— Task directions —
Count the lines of the records below that hold the word "position", and give only the number.

Stored data

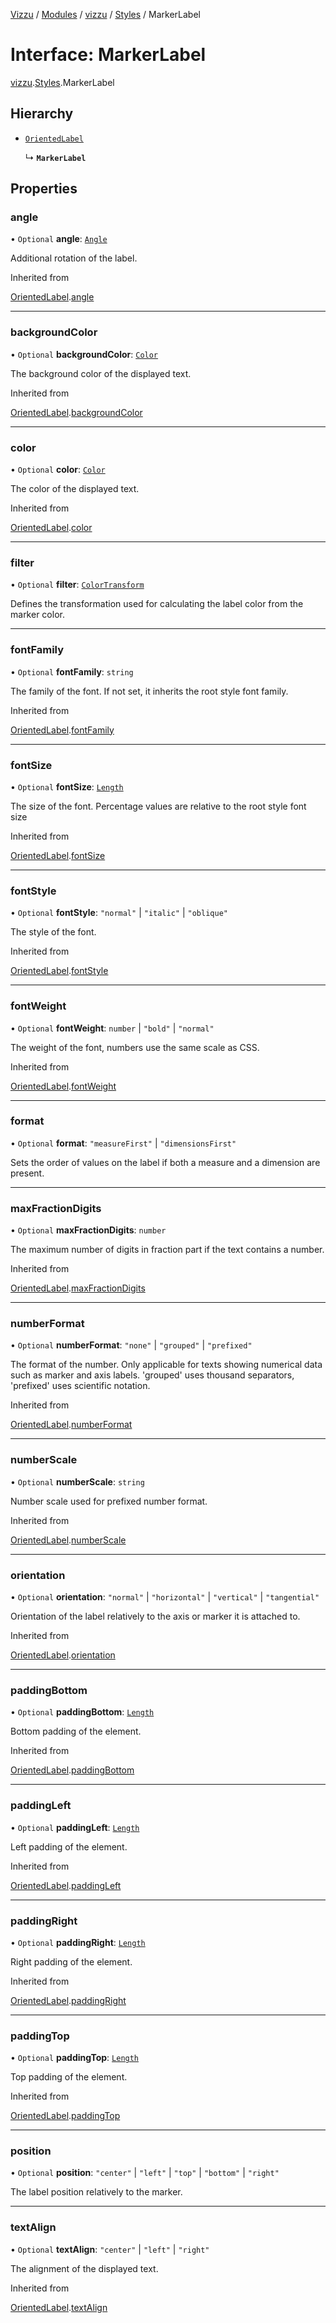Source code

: [Vizzu](../README.md) / [Modules](../modules.md) / [vizzu](../modules/vizzu.md)
/ [Styles](../modules/vizzu.Styles.md) / MarkerLabel

# Interface: MarkerLabel

[vizzu](../modules/vizzu.md).[Styles](../modules/vizzu.Styles.md).MarkerLabel

## Hierarchy

- [`OrientedLabel`](vizzu.Styles.OrientedLabel.md)

  ↳ **`MarkerLabel`**

## Properties

### angle

• `Optional` **angle**: [`Angle`](../modules/vizzu.Styles.md#angle)

Additional rotation of the label.

Inherited from

[OrientedLabel](vizzu.Styles.OrientedLabel.md).[angle](vizzu.Styles.OrientedLabel.md#angle)

______________________________________________________________________

### backgroundColor

• `Optional` **backgroundColor**: [`Color`](../modules/vizzu.Styles.md#color)

The background color of the displayed text.

Inherited from

[OrientedLabel](vizzu.Styles.OrientedLabel.md).[backgroundColor](vizzu.Styles.OrientedLabel.md#backgroundcolor)

______________________________________________________________________

### color

• `Optional` **color**: [`Color`](../modules/vizzu.Styles.md#color)

The color of the displayed text.

Inherited from

[OrientedLabel](vizzu.Styles.OrientedLabel.md).[color](vizzu.Styles.OrientedLabel.md#color)

______________________________________________________________________

### filter

• `Optional` **filter**:
[`ColorTransform`](../modules/vizzu.Styles.md#colortransform)

Defines the transformation used for calculating the label color from the marker
color.

______________________________________________________________________

### fontFamily

• `Optional` **fontFamily**: `string`

The family of the font. If not set, it inherits the root style font family.

Inherited from

[OrientedLabel](vizzu.Styles.OrientedLabel.md).[fontFamily](vizzu.Styles.OrientedLabel.md#fontfamily)

______________________________________________________________________

### fontSize

• `Optional` **fontSize**: [`Length`](../modules/vizzu.Styles.md#length)

The size of the font. Percentage values are relative to the root style font size

Inherited from

[OrientedLabel](vizzu.Styles.OrientedLabel.md).[fontSize](vizzu.Styles.OrientedLabel.md#fontsize)

______________________________________________________________________

### fontStyle

• `Optional` **fontStyle**: `"normal"` | `"italic"` | `"oblique"`

The style of the font.

Inherited from

[OrientedLabel](vizzu.Styles.OrientedLabel.md).[fontStyle](vizzu.Styles.OrientedLabel.md#fontstyle)

______________________________________________________________________

### fontWeight

• `Optional` **fontWeight**: `number` | `"bold"` | `"normal"`

The weight of the font, numbers use the same scale as CSS.

Inherited from

[OrientedLabel](vizzu.Styles.OrientedLabel.md).[fontWeight](vizzu.Styles.OrientedLabel.md#fontweight)

______________________________________________________________________

### format

• `Optional` **format**: `"measureFirst"` | `"dimensionsFirst"`

Sets the order of values on the label if both a measure and a dimension are
present.

______________________________________________________________________

### maxFractionDigits

• `Optional` **maxFractionDigits**: `number`

The maximum number of digits in fraction part if the text contains a number.

Inherited from

[OrientedLabel](vizzu.Styles.OrientedLabel.md).[maxFractionDigits](vizzu.Styles.OrientedLabel.md#maxfractiondigits)

______________________________________________________________________

### numberFormat

• `Optional` **numberFormat**: `"none"` | `"grouped"` | `"prefixed"`

The format of the number. Only applicable for texts showing numerical data such
as marker and axis labels. 'grouped' uses thousand separators, 'prefixed' uses
scientific notation.

Inherited from

[OrientedLabel](vizzu.Styles.OrientedLabel.md).[numberFormat](vizzu.Styles.OrientedLabel.md#numberformat)

______________________________________________________________________

### numberScale

• `Optional` **numberScale**: `string`

Number scale used for prefixed number format.

Inherited from

[OrientedLabel](vizzu.Styles.OrientedLabel.md).[numberScale](vizzu.Styles.OrientedLabel.md#numberscale)

______________________________________________________________________

### orientation

• `Optional` **orientation**: `"normal"` | `"horizontal"` | `"vertical"` |
`"tangential"`

Orientation of the label relatively to the axis or marker it is attached to.

Inherited from

[OrientedLabel](vizzu.Styles.OrientedLabel.md).[orientation](vizzu.Styles.OrientedLabel.md#orientation)

______________________________________________________________________

### paddingBottom

• `Optional` **paddingBottom**: [`Length`](../modules/vizzu.Styles.md#length)

Bottom padding of the element.

Inherited from

[OrientedLabel](vizzu.Styles.OrientedLabel.md).[paddingBottom](vizzu.Styles.OrientedLabel.md#paddingbottom)

______________________________________________________________________

### paddingLeft

• `Optional` **paddingLeft**: [`Length`](../modules/vizzu.Styles.md#length)

Left padding of the element.

Inherited from

[OrientedLabel](vizzu.Styles.OrientedLabel.md).[paddingLeft](vizzu.Styles.OrientedLabel.md#paddingleft)

______________________________________________________________________

### paddingRight

• `Optional` **paddingRight**: [`Length`](../modules/vizzu.Styles.md#length)

Right padding of the element.

Inherited from

[OrientedLabel](vizzu.Styles.OrientedLabel.md).[paddingRight](vizzu.Styles.OrientedLabel.md#paddingright)

______________________________________________________________________

### paddingTop

• `Optional` **paddingTop**: [`Length`](../modules/vizzu.Styles.md#length)

Top padding of the element.

Inherited from

[OrientedLabel](vizzu.Styles.OrientedLabel.md).[paddingTop](vizzu.Styles.OrientedLabel.md#paddingtop)

______________________________________________________________________

### position

• `Optional` **position**: `"center"` | `"left"` | `"top"` | `"bottom"` |
`"right"`

The label position relatively to the marker.

______________________________________________________________________

### textAlign

• `Optional` **textAlign**: `"center"` | `"left"` | `"right"`

The alignment of the displayed text.

Inherited from

[OrientedLabel](vizzu.Styles.OrientedLabel.md).[textAlign](vizzu.Styles.OrientedLabel.md#textalign)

— Task result —
3